Following what can only have been an emotional reunion, Horatio and Anna returned to Chicago.  In 1876, they were blessed with a son, Horatio Jr, in 1878 a daughter Bertha was born and in 1880, their last child, Grace was born.  Sadly six weeks later, Horatio Jr died at four years of age from scarlet fever. Their church regarded this tragedy as “divine punishment.” After the birth of their youngest daughter, they moved to Jerusalem where they devoted their lives into philanthropic work among the people regardless of their religious affiliation. Because of this, they gained the respect and trust of the Muslim, Jewish and Christian communities.

Four days before his 60th birthday, Horatio Spafford contracted what the family described as “malaria fever which caused mental confusion” while in Jerusalem. He succumbed to the malaria on October 16, 1888 and was buried in Mount Zion Cemetery in Jerusalem.

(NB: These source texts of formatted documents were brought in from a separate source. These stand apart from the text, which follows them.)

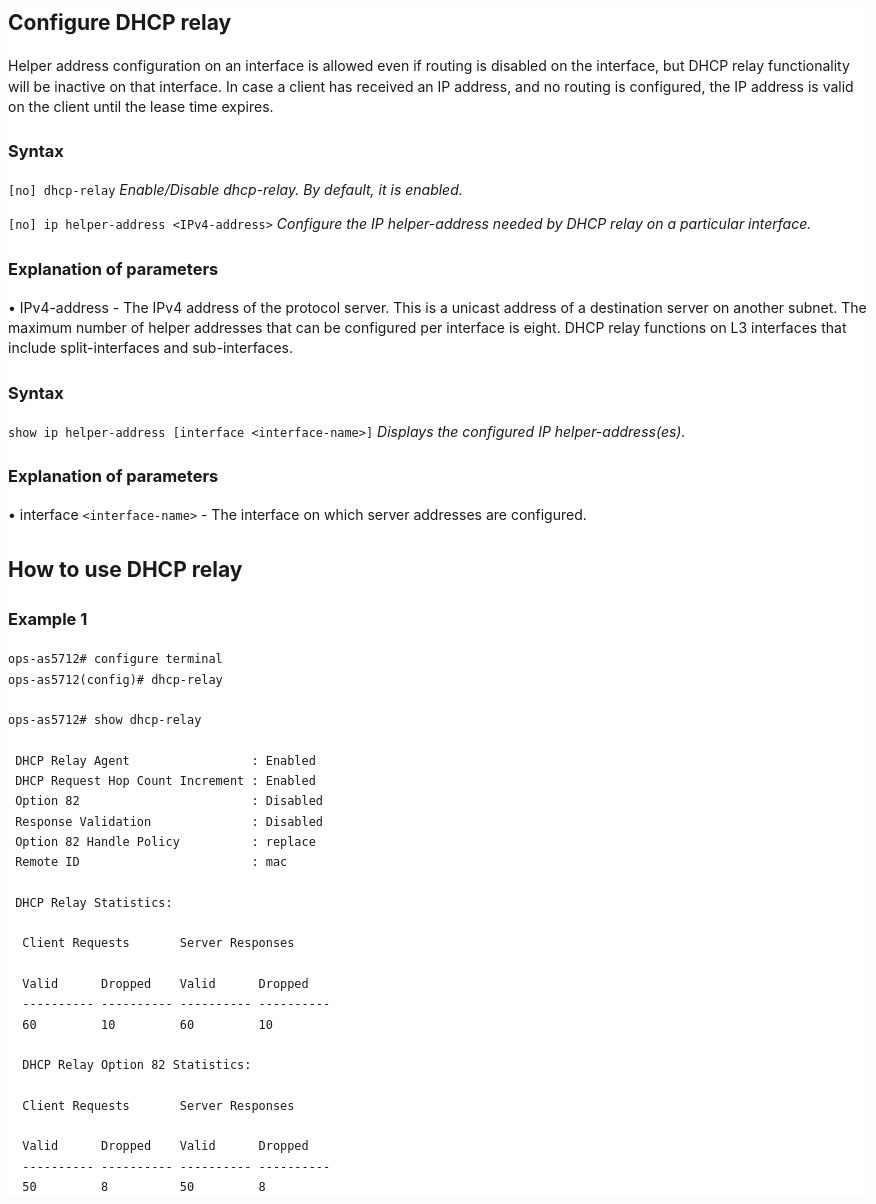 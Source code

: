 ## Configure DHCP relay
Helper address configuration on an interface is allowed even if routing is disabled on the interface, but DHCP relay functionality will be inactive on that interface. In case a client has
received an IP address, and no routing is configured, the IP address is valid on the client until the lease time expires.

### Syntax
`[no] dhcp-relay`
*Enable/Disable dhcp-relay. By default, it is enabled.*

`[no] ip helper-address <IPv4-address>`
*Configure the IP helper-address needed by DHCP relay on a particular interface.*

### Explanation of parameters
•   IPv4-address - The IPv4 address of the protocol server. This is a unicast address of a destination server on another subnet. The maximum number of helper addresses that can be configured per interface is eight. DHCP relay functions on L3 interfaces that include split-interfaces and sub-interfaces.

### Syntax
`show ip helper-address [interface <interface-name>]`
*Displays the configured IP helper-address(es).*

### Explanation of parameters
•   interface `<interface-name>` - The interface on which server addresses are configured.

## How to use DHCP relay

### Example 1

```
ops-as5712# configure terminal
ops-as5712(config)# dhcp-relay

ops-as5712# show dhcp-relay

 DHCP Relay Agent                 : Enabled
 DHCP Request Hop Count Increment : Enabled
 Option 82                        : Disabled
 Response Validation              : Disabled
 Option 82 Handle Policy          : replace
 Remote ID                        : mac

 DHCP Relay Statistics:

  Client Requests       Server Responses

  Valid      Dropped    Valid      Dropped
  ---------- ---------- ---------- ----------
  60         10         60         10

  DHCP Relay Option 82 Statistics:

  Client Requests       Server Responses

  Valid      Dropped    Valid      Dropped
  ---------- ---------- ---------- ----------
  50         8          50         8
```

Anna continued her work in Jerusalem until her death in 1923.
Through all of the affliction and pain, Horatio Spafford, was able to say “It is well with my soul.” When faced with trials in life, can you say “It is well with my soul?”

IT IS WELL WITH MY SOUL
When peace, like a river, attendeth my way,
When sorrows like sea billows roll;
Whatever my lot, thou hast taught me to say,
It is well, it is well with my soul.

Though Satan should buffet, though trials should come,
Let this blest assurance control,
That Christ has regarded my helpless estate,
And hath shed His own blood for my soul.

My sin, oh, the bliss of this glorious thought!
My sin, not in part but the whole,
Is nailed to the cross, and I bear it no more,
Praise the Lord, praise the Lord, O my soul!

And, Lord, haste the day when my faith shall be sight,
The clouds be rolled back as a scroll;
The trump shall resound, and the Lord shall descend,
Even so, it is well with my soul.

Refrain:
It is well with my soul,
It is well, it is well with my soul.